Since Barack Obama won that primary, my friend had to eventually bridge that gap and find a way to support him. Her tears had already accomplished that for me if Clinton had won the race. I was able to see the dynamics through her eyes.

I think about that experience now as the race between Clinton and Sanders is becoming calcified. The fingers are pointed at the opposing side with very little effort to understand their perspective. Perhaps time dulls the memory, but it seems to me that the acrimony is deeper today than it was in 2008.

Will the threat of a Trump or Cruz be enough to overcome that acrimony and work together? Given the realities of this race, that is a question that Sanders’ supporters will soon have to face. The candidates themselves will need to do their part. Clinton will need to reach out to those who have opposed her. But the bigger task will rest on Sanders’ shoulders. How he handles that moment will signal to everyone whether he does, in fact, believe that having a Democrat in the White House is important.

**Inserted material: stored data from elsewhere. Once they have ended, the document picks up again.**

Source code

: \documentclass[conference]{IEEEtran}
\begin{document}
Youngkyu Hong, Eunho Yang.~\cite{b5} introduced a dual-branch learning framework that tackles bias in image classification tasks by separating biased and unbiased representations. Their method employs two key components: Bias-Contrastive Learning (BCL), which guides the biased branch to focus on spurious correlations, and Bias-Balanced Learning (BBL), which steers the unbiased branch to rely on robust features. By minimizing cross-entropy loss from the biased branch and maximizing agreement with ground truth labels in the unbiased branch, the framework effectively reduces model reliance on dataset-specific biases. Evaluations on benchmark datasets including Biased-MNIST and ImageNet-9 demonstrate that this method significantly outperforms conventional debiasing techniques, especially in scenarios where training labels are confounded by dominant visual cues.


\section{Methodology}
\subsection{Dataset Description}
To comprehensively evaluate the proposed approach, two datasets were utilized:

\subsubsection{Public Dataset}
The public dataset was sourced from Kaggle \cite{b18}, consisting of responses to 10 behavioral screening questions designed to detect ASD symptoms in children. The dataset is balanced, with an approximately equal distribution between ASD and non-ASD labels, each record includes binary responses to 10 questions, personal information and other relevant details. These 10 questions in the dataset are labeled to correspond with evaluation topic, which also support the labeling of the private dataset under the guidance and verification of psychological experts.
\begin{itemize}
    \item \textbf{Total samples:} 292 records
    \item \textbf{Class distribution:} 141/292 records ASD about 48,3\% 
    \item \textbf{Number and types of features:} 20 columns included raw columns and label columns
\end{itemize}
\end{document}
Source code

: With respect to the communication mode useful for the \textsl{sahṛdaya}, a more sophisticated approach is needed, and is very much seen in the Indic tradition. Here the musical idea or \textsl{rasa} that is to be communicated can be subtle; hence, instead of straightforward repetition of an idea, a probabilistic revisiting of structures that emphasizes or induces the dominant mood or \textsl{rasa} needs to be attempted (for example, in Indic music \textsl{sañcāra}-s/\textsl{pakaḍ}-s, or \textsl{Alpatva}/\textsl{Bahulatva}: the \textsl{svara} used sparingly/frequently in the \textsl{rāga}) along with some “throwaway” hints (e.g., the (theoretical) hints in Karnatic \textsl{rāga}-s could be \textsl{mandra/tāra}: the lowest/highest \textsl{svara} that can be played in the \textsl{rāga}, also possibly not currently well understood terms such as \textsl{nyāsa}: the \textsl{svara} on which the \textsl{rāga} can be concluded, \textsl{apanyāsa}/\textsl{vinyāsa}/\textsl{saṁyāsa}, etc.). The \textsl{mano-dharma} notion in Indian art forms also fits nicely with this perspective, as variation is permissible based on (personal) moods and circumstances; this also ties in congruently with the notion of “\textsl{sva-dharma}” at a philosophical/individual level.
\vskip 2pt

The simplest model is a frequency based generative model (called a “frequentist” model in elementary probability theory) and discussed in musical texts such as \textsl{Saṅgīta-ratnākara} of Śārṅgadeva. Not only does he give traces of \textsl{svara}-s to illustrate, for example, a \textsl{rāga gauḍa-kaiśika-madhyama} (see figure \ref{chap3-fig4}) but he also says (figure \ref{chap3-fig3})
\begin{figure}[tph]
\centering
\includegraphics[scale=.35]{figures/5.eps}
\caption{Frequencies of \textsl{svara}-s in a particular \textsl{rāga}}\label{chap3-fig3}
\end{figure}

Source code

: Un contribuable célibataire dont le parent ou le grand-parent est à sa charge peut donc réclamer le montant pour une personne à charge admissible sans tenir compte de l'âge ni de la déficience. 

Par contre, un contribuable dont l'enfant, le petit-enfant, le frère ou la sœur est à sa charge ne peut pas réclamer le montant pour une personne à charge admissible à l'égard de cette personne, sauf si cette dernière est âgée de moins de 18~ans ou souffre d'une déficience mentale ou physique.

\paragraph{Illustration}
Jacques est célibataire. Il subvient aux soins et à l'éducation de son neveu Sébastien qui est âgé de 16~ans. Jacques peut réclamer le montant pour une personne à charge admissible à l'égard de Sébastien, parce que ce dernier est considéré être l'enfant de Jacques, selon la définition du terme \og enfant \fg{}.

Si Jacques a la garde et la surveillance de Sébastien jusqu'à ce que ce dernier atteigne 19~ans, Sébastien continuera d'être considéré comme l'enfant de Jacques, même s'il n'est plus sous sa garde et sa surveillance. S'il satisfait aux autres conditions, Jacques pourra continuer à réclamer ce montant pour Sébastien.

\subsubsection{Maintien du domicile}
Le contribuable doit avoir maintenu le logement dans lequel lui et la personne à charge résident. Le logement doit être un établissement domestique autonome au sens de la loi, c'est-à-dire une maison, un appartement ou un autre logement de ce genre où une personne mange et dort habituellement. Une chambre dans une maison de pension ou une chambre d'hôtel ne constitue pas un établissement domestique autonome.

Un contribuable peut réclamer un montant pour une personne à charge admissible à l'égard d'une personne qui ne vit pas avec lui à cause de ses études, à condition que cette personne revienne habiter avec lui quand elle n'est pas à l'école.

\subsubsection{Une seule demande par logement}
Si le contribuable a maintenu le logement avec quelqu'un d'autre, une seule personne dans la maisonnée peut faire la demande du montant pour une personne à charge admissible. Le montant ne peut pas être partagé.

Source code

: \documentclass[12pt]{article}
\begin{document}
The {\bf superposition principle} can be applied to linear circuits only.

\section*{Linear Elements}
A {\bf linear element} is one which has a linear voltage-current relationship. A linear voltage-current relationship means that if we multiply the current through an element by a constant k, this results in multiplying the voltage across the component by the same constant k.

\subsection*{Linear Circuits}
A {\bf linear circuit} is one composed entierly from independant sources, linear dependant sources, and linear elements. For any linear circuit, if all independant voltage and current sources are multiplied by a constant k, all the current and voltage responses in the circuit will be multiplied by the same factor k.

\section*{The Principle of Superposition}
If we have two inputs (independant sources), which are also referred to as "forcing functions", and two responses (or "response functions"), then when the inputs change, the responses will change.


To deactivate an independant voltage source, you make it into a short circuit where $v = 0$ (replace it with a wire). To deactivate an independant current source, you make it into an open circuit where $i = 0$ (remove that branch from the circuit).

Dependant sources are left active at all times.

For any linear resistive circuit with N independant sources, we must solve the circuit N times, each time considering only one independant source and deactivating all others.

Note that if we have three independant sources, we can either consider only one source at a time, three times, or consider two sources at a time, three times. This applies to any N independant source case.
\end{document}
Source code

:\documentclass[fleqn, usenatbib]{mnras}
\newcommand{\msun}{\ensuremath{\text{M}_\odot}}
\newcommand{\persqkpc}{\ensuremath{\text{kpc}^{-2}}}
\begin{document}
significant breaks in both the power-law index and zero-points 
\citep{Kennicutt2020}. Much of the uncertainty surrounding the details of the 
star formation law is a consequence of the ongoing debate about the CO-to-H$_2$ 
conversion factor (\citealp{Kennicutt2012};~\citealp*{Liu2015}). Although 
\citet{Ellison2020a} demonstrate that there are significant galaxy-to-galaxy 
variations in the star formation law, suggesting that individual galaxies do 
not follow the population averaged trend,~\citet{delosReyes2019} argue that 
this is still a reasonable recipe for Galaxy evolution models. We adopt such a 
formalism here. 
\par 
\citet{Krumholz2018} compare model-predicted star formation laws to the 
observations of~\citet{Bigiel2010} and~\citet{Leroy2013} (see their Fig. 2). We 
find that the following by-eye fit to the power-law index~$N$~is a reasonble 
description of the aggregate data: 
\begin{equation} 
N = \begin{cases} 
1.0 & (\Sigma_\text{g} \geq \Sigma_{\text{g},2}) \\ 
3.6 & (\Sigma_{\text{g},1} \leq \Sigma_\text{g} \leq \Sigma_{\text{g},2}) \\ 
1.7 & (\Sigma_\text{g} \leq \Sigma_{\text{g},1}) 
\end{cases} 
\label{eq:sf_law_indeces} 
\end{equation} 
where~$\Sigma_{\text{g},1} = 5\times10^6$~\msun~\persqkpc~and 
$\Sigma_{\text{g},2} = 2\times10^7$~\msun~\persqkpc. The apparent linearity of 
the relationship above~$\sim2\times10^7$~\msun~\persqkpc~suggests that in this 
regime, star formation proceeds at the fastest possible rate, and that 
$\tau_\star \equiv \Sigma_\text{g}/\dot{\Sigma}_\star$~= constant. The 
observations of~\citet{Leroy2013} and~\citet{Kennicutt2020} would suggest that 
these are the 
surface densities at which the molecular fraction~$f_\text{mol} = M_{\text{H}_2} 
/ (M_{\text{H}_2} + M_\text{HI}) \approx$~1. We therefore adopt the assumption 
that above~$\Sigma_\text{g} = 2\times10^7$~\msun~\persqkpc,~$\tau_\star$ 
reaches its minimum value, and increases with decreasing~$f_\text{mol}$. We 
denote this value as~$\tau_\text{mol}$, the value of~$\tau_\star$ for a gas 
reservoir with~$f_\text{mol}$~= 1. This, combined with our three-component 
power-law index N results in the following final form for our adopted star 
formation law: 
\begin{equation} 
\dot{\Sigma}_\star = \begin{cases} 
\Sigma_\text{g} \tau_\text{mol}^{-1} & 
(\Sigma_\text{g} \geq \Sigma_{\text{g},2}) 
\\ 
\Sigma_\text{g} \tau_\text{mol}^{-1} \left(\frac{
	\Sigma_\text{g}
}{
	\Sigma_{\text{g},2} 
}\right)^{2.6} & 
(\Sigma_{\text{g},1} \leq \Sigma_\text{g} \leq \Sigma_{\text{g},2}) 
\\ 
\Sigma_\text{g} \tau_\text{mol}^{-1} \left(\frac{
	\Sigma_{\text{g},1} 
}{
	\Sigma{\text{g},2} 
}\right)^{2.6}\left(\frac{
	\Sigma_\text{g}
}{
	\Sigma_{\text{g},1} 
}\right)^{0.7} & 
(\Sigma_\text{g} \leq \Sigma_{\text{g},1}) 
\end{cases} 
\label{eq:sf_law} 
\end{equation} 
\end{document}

Yesterday Sanders addressed how he might handle the situation in an interview on CNN. On the one hand, he said that Clinton will have to court his supporters – that it’s not up to him because he doesn’t control them. But then he undermined whatever she might say to win them over by suggesting that her words are merely rhetoric and that she can’t be trusted to follow through because of the money she accepts for her campaign.

Perhaps that is just Sanders’ attempt to shore up his leverage in potential negotiations with Clinton over demands he will make to get his support in the general election. But relying on the “you can’t trust her” angle could be permanently corrosive. He’ll need to do better than that.